En 2012, c’était la première fois que vous jouiez à Paris…
Oh non, on était venu jouer ici il y a plus longtemps que ça ! Je ne me souviens plus quelle année par contre.
Ah bon, j’ai raté ça et en plus j’ai raté votre passage en 2012 au Bataclan ! En tout cas sur votre site internet, il n’y a aucune trace d’un concert en France avant 2012…
Et bien, il y a quelqu’un qui va se faire virer (rires). Je t’assure, on est venu il y a longtemps, et l’an dernier j’étais malade, c’est pas plus mal que tu ne sois pas venu, j’arrêtais pas de gerber !
Aie, mais à part ça, ça s’était bien passé ?
Oui, être de passage à Paris, forcément ça le fait ! Les fans avaient l’air de me détester, je ne sais pas pour qu’elle raison (rires), c’était marrant. Avoir cette chance d’aller dans des endroits tellement riches en terme de culture, de gastronomie… Et en plus tu viens pour jouer ta musique devant tes fans, ça déchire ! Surtout en Europe, il n’y a pas de KFC à tous les coins de rue, enfin si maintenant ça commence mais bon, mais ça reste très dépaysant pour nous.
Vous trouvez quand même le temps de profiter des endroits où vous passez ?
Ça dépend.
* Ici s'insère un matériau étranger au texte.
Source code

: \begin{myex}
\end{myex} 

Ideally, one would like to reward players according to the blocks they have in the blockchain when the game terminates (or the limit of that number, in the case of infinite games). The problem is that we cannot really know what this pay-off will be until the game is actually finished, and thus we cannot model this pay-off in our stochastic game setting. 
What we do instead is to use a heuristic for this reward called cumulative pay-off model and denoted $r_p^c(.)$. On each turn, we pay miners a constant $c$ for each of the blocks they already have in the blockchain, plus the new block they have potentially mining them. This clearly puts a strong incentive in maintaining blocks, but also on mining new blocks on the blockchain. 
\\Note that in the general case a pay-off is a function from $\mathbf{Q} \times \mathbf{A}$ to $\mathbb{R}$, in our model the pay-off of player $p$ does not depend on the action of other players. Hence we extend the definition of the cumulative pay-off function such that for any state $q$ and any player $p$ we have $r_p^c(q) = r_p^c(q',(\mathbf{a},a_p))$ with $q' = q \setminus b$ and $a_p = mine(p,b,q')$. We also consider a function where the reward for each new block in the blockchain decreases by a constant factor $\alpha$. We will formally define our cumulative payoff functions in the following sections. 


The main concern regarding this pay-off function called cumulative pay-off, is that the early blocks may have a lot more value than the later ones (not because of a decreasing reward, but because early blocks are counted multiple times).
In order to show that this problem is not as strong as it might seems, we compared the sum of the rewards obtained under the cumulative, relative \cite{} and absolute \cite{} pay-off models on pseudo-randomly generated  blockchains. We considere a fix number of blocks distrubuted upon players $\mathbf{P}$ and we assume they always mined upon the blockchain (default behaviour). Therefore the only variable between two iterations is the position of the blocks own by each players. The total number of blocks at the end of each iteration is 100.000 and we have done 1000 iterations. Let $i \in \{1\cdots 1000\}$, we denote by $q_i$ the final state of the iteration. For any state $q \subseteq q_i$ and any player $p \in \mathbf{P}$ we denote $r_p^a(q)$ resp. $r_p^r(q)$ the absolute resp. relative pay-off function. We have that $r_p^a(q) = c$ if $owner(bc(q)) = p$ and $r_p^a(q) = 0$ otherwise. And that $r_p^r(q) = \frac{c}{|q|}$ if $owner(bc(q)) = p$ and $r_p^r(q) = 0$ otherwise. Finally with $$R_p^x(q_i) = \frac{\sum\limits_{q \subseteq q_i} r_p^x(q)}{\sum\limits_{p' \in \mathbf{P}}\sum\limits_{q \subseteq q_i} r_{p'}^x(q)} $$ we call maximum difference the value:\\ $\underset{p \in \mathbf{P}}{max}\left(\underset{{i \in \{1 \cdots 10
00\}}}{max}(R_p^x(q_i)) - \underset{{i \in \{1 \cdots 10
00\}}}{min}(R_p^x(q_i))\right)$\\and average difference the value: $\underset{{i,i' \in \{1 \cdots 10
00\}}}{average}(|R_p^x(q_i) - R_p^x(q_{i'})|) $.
L’an dernier à Paris, on a eu le temps de rien faire, mais la fois d’avant, je suis allé au Louvres et à la Tour Eiffel car on avait un jour de repos ici ! Sinon généralement, on voit juste des parkings, des parkings, des parkings...
Quand vous êtes lancés dans Mindless Self Indulgence, vous avez en quelque sorte créé un énorme mélange de genres très différents : vous n’arriviez pas à choisir lequel vous vouliez jouer ?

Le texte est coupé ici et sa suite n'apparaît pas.